Kinder's Organic BBQ Sauce Cali Gold
Kinder's is a family affair dating back to 1946 when founder John Kinder opened his first bay area meat market in San Pablo, CA. In 1982, Dan Kinder, along with his then wife Paula, purchased the business from his father and then moved it to Concord, CA in 1985. While the brick and mortar Kinder's expanded, Paula was the one who created an offshoot company called P. K. Kinder Co to handle the manufacturing and distribution of Kinder's branded sauces and marinades. The business is now currently into its third generation of family ownership and boasts 12 locations of the their meat and deli business along with 9 unique barbecue sauces on the manufacturing side, as well as numerous other seasonings, rubs, and marinades.

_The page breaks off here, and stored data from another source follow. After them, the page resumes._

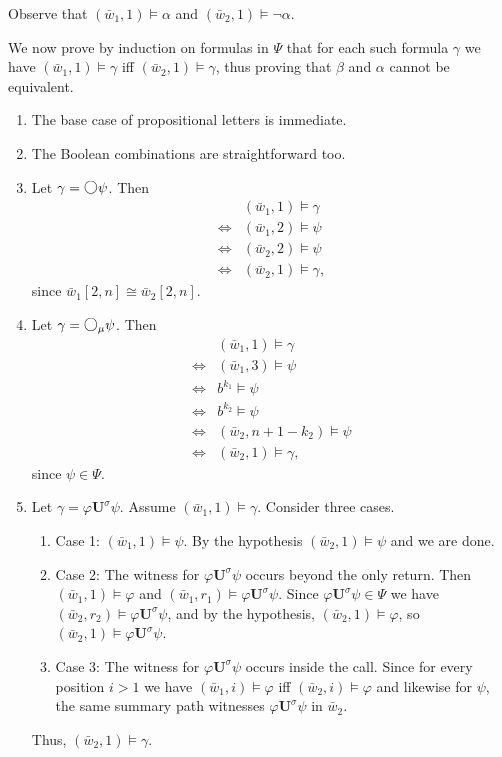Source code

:\documentclass{LMCS}
\newcommand{\M}{{\mu}}
\newcommand{\w}{{\bar{w}}}
\newcommand{\dm}{\Diamond}
\newcommand{\U}{{\mathbf U}}
\newcommand{\next}{\text{\raisebox{1pt}{$\bigcirc$}}}
\renewcommand{\phi}{\varphi}
\theoremstyle{plain}
\theoremstyle{definition}
\newcommand{\ppath}{\sigma} \newcommand{\Ul}{\U}
\newcommand{\Up}{\U^\ppath}
\newcommand{\dmm}{\dm_{\M}}
\renewcommand{\dm}{\next}
\renewcommand{\dmm}{\dm_\M}
\newcommand{\LRA}{\Leftrightarrow}
\begin{document}
Observe that $(\w_1,1)\models\alpha$ and $(\w_2,1)\models\neg\alpha$. 

We now prove by induction on formulas in $\Psi$ that for each such 
formula $\gamma$ we have $(\w_1,1)\models\gamma$ iff
$(\w_2,1)\models\gamma$, thus proving that $\beta$ and $\alpha$ cannot
be equivalent. 

\begin{enumerate}[$\bullet$]
\item The base case of propositional letters is immediate.
\item The Boolean combinations are straightforward too.
\item Let $\gamma=\dm\psi$. Then 
$$\begin{array}{cl}
& (\w_1,1) \models \gamma \\
\LRA & (\w_1,2)\models\psi\\
\LRA & (\w_2,2)\models\psi\\
\LRA & (\w_2,1)\models\gamma,
\end{array}
$$
since $\w_1[2,n]\cong \w_2[2,n]$.
\item Let $\gamma=\dmm\psi$. Then 
$$\begin{array}{cl}
& (\w_1,1) \models \gamma \\
\LRA & (\w_1,3)\models\psi\\
\LRA & b^{k_1} \models \psi\\
\LRA & b^{k_2} \models \psi\\
\LRA & (\w_2,n+1-k_2)\models\psi\\
\LRA & (\w_2,1)\models\gamma,
\end{array}
$$
since $\psi\in\Psi$.
\item Let $\gamma = \phi\Up\psi$. Assume
  $(\w_1,1)\models\gamma$. Consider three cases.
\begin{enumerate}[(1)]
\item[]Case 1: $(\w_1,1)\models\psi$. By the hypothesis
  $(\w_2,1)\models\psi$ and we are done. 

\item[]Case 2: The witness for $\phi\Up\psi$ occurs beyond the only
  return. Then $(\w_1,1)\models\phi$ and
  $(\w_1,r_1)\models\phi\Up\psi$. Since $\phi\Up\psi\in\Psi$ we have
  $(\w_2,r_2)\models \phi\Up\psi$, and by the hypothesis,
  $(\w_2,1)\models\phi$, so $(\w_2,1)\models\phi\Up\psi$.


\item[]Case 3: The witness for $\phi\Up\psi$ occurs inside the
  call. Since for every position $i> 1$ we have $(\w_1,i)\models\phi$
  iff $(\w_2,i)\models\phi$ and likewise for $\psi$, the same summary
  path witnesses $\phi\Up\psi$ in $\w_2$. 
\end{enumerate}
Thus, $(\w_2,1)\models\gamma$. 


\end{enumerate}
\end{document}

An equal dose of sweet tomato and pungent mustard fill the nose on first whiff of this sauce. There's a medium tang the really cements the sauce as barbecue, then some background notes of garlic and onion give it a little extra push in that direction. There's a faint hint of spicy peppers in there, but mainly the aroma is fairly simple and straightforward with that tomato/mustard combo doing most of the work.
Thickness & Texture
This rusty orange sauce has a very smooth consistency with a semi-glossy sheen to its surface. Despite the relatively light hue, you can't seem much in the way of spices save for a couple red specs here and there. The sauce's thickness lands right in the center of the scale, and with a medium syrupy character, it falls from a suspended spoon in a large drip at first followed by a stream of smaller, fast drips. Once most of the sauce has released, the pour changes to a few slower drips, then ceases and leaves a medium coating of sauce left clinging to the silverware.
Out of the Jar
A fairly sweet tomato flavor starts out the taste and stays that way for a few seconds. Once the sauce settles on the tongue, it gains depth from a mixture of tart vinegar and pungent mustard, but both of those elements are kept in check by the sugary tomato. The longer the sauce sits, the more the vinegar adds tang, and as it begins to reach a crescendo, background spices make a short appearance, mainly with garlicky and oniony notes, but there's a mild peppery kick too that then gains dominance in the aftertaste, leaving a final sweet, fruity, tangy, and mildly spicy flavor lingering.
Slathered & Cooked
This sauce coated the chicken in a medium, even layer that baked down well over indirect heat. When moved directly over the coals, there was medium caramelization with no burning and only minimal sauce loss. The initial flavor remained mostly unchanged after being cooked with a sweet tomato profile that had complexities added by way of mustard and vinegar. The other elements, like the spices, were missing though, keeping the flavor pretty simple. That lighter touch meant it didn't overpower the natural taste of the chicken. The sauce was also notably sticky, creating the need to lick my fingers once the leg was done.
Put to Use
During my last trip to the grocery store, I purposefully picked a number of mustard based-sauces to help me add some depth to that category in my reviews. After choosing Carolina Gold as one of the sauces to try out, it felt fitting to add Cali Gold to the mix and see how different each coast was. The Carolina Gold was a true mustard sauce, with that pungent and sharp flavor right up front, while Cali Gold treaded familiar sweet tomato sauce territory, using mustard to add some underlaying depth. The balance worked pretty well, but I also kept finding myself wishing there a little more to the sauce to make it pop, especially after being cooked when the light touches of pepper, garlic, and onion became lost. The sauce did perform well on the grill, so I would say it works both raw and cooked, but for applications where it's exposed to heat, whatever this sauce is coating could benefit from a spice rub layer to add in some of that missing complexity. The sauce was a good compliment to the light flavor of the chicken, but I do think items with heavier touches like ribs, pork chops, and turkey, would benefit from a the addition of a rub as well.